Document images with source code:

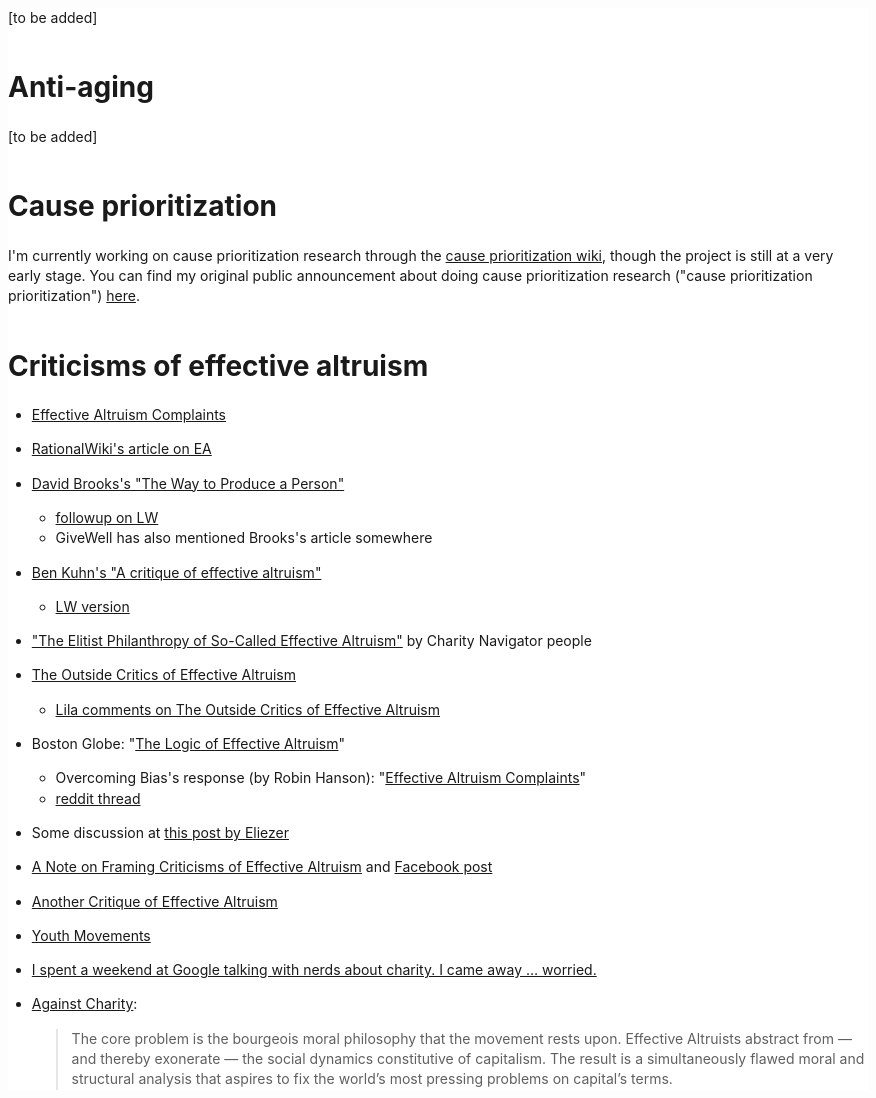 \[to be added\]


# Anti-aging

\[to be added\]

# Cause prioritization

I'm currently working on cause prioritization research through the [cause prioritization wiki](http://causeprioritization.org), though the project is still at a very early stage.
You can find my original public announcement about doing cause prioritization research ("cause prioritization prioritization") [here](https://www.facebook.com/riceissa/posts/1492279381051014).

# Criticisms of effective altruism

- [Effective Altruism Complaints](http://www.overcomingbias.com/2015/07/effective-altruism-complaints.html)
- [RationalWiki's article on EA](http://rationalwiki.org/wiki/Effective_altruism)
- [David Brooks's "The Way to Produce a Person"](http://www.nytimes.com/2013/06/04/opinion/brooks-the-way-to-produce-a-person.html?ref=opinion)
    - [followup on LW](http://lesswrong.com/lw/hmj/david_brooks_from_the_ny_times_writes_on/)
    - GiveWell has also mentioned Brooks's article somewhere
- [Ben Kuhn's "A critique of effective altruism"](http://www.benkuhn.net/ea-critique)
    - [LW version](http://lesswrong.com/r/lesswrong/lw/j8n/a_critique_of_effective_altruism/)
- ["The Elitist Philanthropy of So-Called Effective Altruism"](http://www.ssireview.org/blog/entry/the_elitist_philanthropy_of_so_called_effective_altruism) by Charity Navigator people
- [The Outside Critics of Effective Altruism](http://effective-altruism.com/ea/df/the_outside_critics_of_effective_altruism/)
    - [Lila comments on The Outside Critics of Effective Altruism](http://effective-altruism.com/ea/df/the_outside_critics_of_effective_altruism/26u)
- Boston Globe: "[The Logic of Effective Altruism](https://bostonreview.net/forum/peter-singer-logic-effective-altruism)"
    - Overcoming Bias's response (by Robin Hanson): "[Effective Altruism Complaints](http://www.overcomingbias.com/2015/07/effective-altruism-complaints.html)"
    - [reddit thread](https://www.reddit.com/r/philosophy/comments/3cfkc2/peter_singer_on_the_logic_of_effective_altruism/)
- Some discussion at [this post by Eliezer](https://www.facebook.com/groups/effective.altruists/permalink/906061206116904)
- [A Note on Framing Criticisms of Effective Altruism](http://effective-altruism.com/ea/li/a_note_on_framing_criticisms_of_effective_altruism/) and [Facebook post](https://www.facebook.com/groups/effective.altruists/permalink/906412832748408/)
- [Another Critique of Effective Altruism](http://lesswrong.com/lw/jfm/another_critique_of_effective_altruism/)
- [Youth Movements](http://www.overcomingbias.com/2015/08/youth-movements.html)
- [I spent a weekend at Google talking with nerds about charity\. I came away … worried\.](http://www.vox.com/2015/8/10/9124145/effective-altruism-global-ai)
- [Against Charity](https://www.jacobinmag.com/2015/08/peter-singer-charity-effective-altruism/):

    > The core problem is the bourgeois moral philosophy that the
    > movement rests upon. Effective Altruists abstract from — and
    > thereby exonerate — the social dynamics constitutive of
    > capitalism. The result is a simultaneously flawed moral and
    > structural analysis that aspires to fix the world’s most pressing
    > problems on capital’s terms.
---
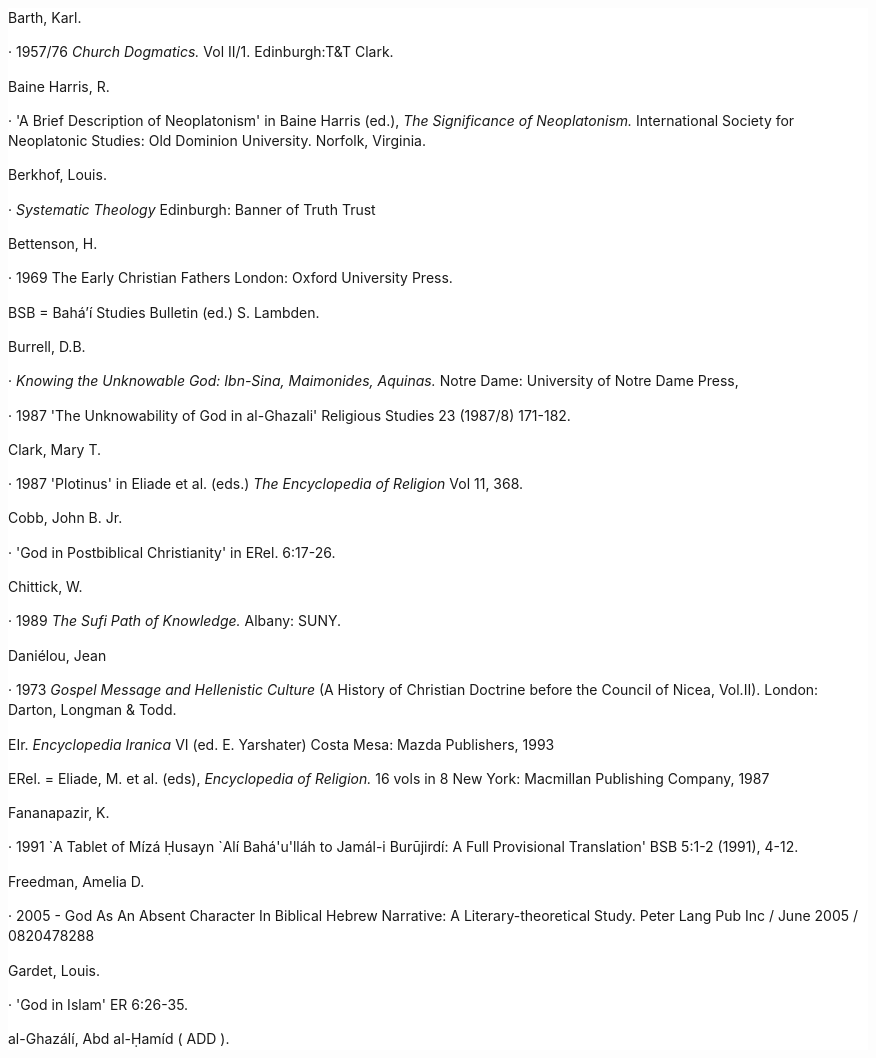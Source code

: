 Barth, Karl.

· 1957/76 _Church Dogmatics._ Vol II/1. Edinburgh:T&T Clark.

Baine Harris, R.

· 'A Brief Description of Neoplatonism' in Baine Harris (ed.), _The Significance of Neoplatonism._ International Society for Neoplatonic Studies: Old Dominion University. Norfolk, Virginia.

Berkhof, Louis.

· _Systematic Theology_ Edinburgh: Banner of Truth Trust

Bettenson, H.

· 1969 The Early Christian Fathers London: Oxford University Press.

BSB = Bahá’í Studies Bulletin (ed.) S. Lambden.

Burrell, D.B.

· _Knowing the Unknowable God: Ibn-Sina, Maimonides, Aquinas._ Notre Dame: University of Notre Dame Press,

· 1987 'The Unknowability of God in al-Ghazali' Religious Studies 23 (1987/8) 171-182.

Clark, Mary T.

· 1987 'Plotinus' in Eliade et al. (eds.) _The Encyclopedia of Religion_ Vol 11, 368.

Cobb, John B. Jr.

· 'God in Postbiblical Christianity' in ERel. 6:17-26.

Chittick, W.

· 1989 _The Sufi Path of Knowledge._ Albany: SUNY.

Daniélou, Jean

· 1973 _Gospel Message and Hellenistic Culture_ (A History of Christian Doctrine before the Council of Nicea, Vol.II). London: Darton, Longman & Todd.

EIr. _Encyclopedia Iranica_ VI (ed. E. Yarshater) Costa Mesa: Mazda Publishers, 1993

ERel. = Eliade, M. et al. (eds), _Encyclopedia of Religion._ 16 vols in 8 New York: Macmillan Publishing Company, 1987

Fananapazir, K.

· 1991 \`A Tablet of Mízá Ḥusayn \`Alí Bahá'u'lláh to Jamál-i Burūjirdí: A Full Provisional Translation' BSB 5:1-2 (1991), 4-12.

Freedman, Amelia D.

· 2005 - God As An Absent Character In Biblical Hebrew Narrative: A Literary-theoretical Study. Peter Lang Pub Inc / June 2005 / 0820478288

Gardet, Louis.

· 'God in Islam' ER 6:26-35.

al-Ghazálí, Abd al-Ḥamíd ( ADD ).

REQUIRED ACTION:
For this exercise, repeat exactly the lines of the data above from the one with "Burrell, D.B." down to the one with "Chittick, W.", both end lines included.

EXERCISE OUTPUT:
Burrell, D.B.

· _Knowing the Unknowable God: Ibn-Sina, Maimonides, Aquinas._ Notre Dame: University of Notre Dame Press,

· 1987 'The Unknowability of God in al-Ghazali' Religious Studies 23 (1987/8) 171-182.

Clark, Mary T.

· 1987 'Plotinus' in Eliade et al. (eds.) _The Encyclopedia of Religion_ Vol 11, 368.

Cobb, John B. Jr.

· 'God in Postbiblical Christianity' in ERel. 6:17-26.

Chittick, W.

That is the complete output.